Over time, the lease will decrease in length. Once a lease falls below a certain length, this can make the property less valuable. A lease extension will top-up the number of years on the lease by increasing the lease term, thereby making the property more valuable and more attractive to both buyers and lenders.

There are two ways of extending a lease:

1. The ‘formal’ statutory route

This is done under The Leasehold Reform, Housing and Urban Development Act 1993 (as amended) and requires a Notice known as a Section 42 Notice to be served on the Landlord (usually the freeholder). The process follows a prescribed route.  To be able to extend a lease, the leaseholder must be a ‘Qualifying Leaseholder’ which means that the leaseholder owns a long lease and has owned the property for at least two years. A long lease is one which, when originally created, was for more than 21 years. Provided a leaseholder has owned the property for two or more years he/she has the right to add an additional 90 years to the term remaining on the current lease at a “peppercorn” rent, which means that no ground rent will be payable when the lease extension has been completed.

2. The ‘informal route’

This involves the leaseholder approaching the Landlord to see whether the Landlord is willing to grant a lease extension and then negotiating with the Landlord with a view to agreeing the new lease term, the ground rent to be payable and the price to be paid for the lease extension. There are no rules governing this route and if both parties are not able to agree the terms of the lease extension the statutory route must be followed.

The Landlord is entitled to a ‘premium’ for granting the lease extension. This is the price which is to be paid by the leaseholder to the Landlord for the lease extension and is calculated based on a formula. There are certain variables within the formula which is why the premium being sought by the Landlord may be higher than the premium which you offer to pay.   We would advise you to instruct a surveyor to help you determine the premium to offer for your lease extension.

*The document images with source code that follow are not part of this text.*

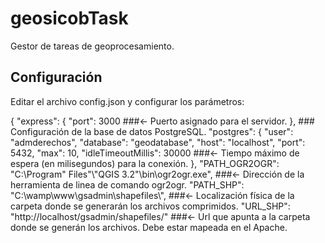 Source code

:# geosicobTask
Gestor de tareas de geoprocesamiento.
## Configuración
Editar el archivo config.json y configurar los parámetros:

{ 
	"express": { 
		"port": 3000 ###<- Puerto asignado para el servidor.
	}, 
    ### Configuración de la base de datos PostgreSQL.
	"postgres": { 
  	"user": "admderechos",
  	"database": "geodatabase", 
  	"host": "localhost",
  	"port": 5432,
  	"max": 10,
  	"idleTimeoutMillis": 30000 ###<- Tiempo máximo de espera (en milisegundos) para la conexión.
  },
	"PATH_OGR2OGR": "C:\\Program\" Files\"\\\"QGIS 3.2\"\\bin\\ogr2ogr.exe", ###<- Dirección de la herramienta de linea de comando ogr2ogr.
	"PATH_SHP": "C:\\wamp\\www\\gsadmin\\shapefiles\\", ###<- Localización física de la carpeta donde se generarán los archivos comprimidos.
	"URL_SHP": "http://localhost/gsadmin/shapefiles/" ###<- Url que apunta a la carpeta donde se generán los archivos. Debe estar mapeada en el Apache. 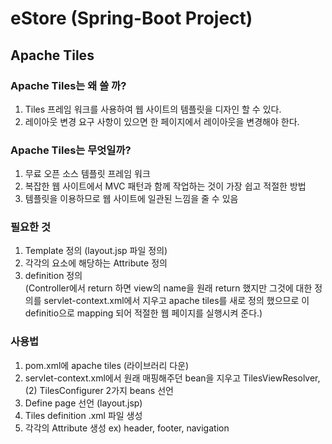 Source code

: # eStore (Spring-Boot Project)

## Apache Tiles

### Apache Tiles는 왜 쓸 까?
 1. Tiles 프레임 워크를 사용하여 웹 사이트의 템플릿을 디자인 할 수 있다.
 2. 레이아웃 변경 요구 사항이 있으면 한 페이지에서 레이아웃을 변경해야 한다. 

### Apache Tiles는 무엇일까?
 1. 무료 오픈 소스 템플릿 프레임 워크
 2. 복잡한 웹 사이트에서 MVC 패턴과 함께 작업하는 것이 가장 쉽고 적절한 방법
 3. 템플릿을 이용하므로 웹 사이트에 일관된 느낌을 줄 수 있음

### 필요한 것
 1. Template 정의  (layout.jsp 파일 정의)
 2. 각각의 요소에 해당하는 Attribute 정의
 3. definition 정의  
  (Controller에서 return 하면 view의 name을 원래 return 했지만 그것에 대한 정의를 servlet-context.xml에서 지우고 apache tiles를 새로 정의 했으므로 이 definitio으로 mapping 되어 적절한 웹 페이지를 실행시켜 준다.)

### 사용법
 1. pom.xml에 apache tiles (라이브러리 다운)
 2. servlet-context.xml에서 원래 매핑해주던 bean을 지우고 TilesViewResolver, (2) TilesConfigurer 2가지 beans 선언
 3. Define page 선언 (layout.jsp)
 4. Tiles definition .xml 파일 생성
 5. 각각의 Attribute 생성 ex) header, footer, navigation

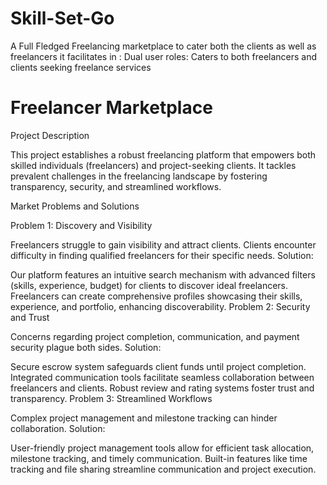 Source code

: # Skill-Set-Go
A Full Fledged Freelancing marketplace to cater both the clients as well as freelancers it facilitates in : Dual user roles: Caters to both freelancers and clients seeking freelance services

# Freelancer Marketplace

Project Description

This project establishes a robust freelancing platform that empowers both skilled individuals (freelancers) and project-seeking clients. It tackles prevalent challenges in the freelancing landscape by fostering transparency, security, and streamlined workflows.

Market Problems and Solutions

Problem 1: Discovery and Visibility

Freelancers struggle to gain visibility and attract clients.
Clients encounter difficulty in finding qualified freelancers for their specific needs.
Solution:

Our platform features an intuitive search mechanism with advanced filters (skills, experience, budget) for clients to discover ideal freelancers.
Freelancers can create comprehensive profiles showcasing their skills, experience, and portfolio, enhancing discoverability.
Problem 2: Security and Trust

Concerns regarding project completion, communication, and payment security plague both sides.
Solution:

Secure escrow system safeguards client funds until project completion.
Integrated communication tools facilitate seamless collaboration between freelancers and clients.
Robust review and rating systems foster trust and transparency.
Problem 3: Streamlined Workflows

Complex project management and milestone tracking can hinder collaboration.
Solution:

User-friendly project management tools allow for efficient task allocation, milestone tracking, and timely communication.
Built-in features like time tracking and file sharing streamline communication and project execution.
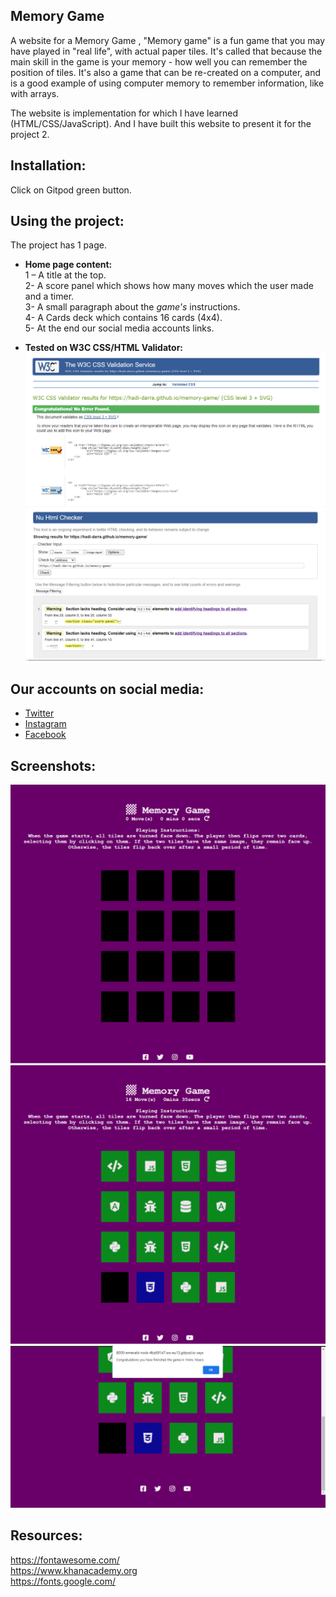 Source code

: ## Memory Game
A website for a Memory Game , "Memory game" is a fun game that you may have played in "real life", with actual paper tiles. It's called that because the main skill in the game is your memory - how well you can remember the position of tiles. It's also a game that can be re-created on a computer, and is a good example of using computer memory to remember information, like with arrays.

The website is implementation for which I have learned (HTML/CSS/JavaScript).
And I have built this website to present it for the project 2.
## Installation:
Click on Gitpod green button.

## Using the project: 
The project has 1 page. 
-	**Home page content:**<br />
1 – A title at the top.<br />
2- A  score panel which shows how many moves which the user made and a timer.<br />
3- A small paragraph about the *game's* instructions.<br />
4- A Cards deck which contains 16 cards (4x4).<br />
5- At the end our social media accounts links.<br />

-	**Tested on W3C CSS/HTML Validator:**<br />
![CSS Test](assets/images/css-checker.png)
![HTML Test](assets/images/html-checker.png)

## Our accounts on social media:
  - [Twitter](https://twitter.com/)
 - [Instagram](https://www.instagram.com/)
 - [Facebook](https://www.facebook.com/)
## Screenshots: 
![Screenshot 1](assets/images/screenshot1.png)
![Screenshot 2](assets/images/screenshot2.png)
![Screenshot 3](assets/images/screenshot3.png)


## Resources: 
https://fontawesome.com/<br />
https://www.khanacademy.org<br />
https://fonts.google.com/<br /> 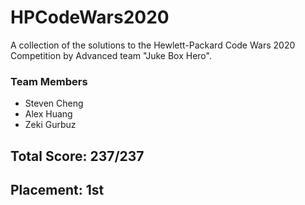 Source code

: # HPCodeWars2020
A collection of the solutions to the Hewlett-Packard Code Wars 2020 Competition by Advanced team "Juke Box Hero".
### Team Members
- Steven Cheng
- Alex Huang
- Zeki Gurbuz
## Total Score: 237/237
## Placement: 1st
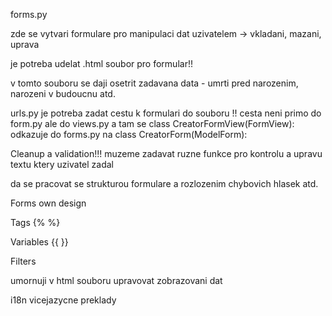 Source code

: forms.py

zde se vytvari formulare pro manipulaci dat uzivatelem -> vkladani, mazani, uprava

je potreba udelat .html soubor pro formular!!

v tomto souboru se daji osetrit zadavana data - umrti pred narozenim, narozeni v budoucnu atd.

urls.py
je potreba zadat cestu k formulari do souboru !! cesta neni primo do form.py ale do views.py a tam se
class CreatorFormView(FormView): odkazuje do forms.py na class CreatorForm(ModelForm):


Cleanup a validation!!!
muzeme zadavat ruzne funkce pro kontrolu a upravu textu ktery uzivatel zadal


da se pracovat se strukturou formulare a rozlozenim chybovich hlasek atd.

Forms own design

Tags {%   %}

Variables {{  }}


Filters

umornuji v html souboru upravovat zobrazovani dat


i18n vicejazycne preklady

We can explain what is involved at every step of the process and provide guidance to help you decide your best course of action, based on your own individual circumstances.

The Section 42 Notice starts the statutory procedure by informing the Landlord of the leaseholder’s wish to extend the lease and the amount the leaseholder is willing to pay. The leaseholder will be liable for the Landlord’s reasonable costs from the date the Notice is received.

The Landlord must respond and serve a Counter Notice on the leaseholder no later than the “response date” which is a date no less than two months from service of the leaseholder’s Notice. This Counter Notice should specify whether the Landlord accepts or rejects the leaseholder’s proposals.

If the lease extension Notice is accepted, the Landlord may suggest different terms, such as a higher premium. If the lease extension is rejected, the Landlord must confirm the reason for the rejection to the leaseholder.

If terms cannot be agreed within a set time frame, the leaseholder may apply to the First Tier Tribunal for a decision.

The length of time a lease extension can take differs from case to case. It will depend on elements such as the route you choose to take and the level of cooperation from the various parties involved. For example, if both parties can agree all the terms of the new lease quickly, then the matter should be resolved within a fairly short period.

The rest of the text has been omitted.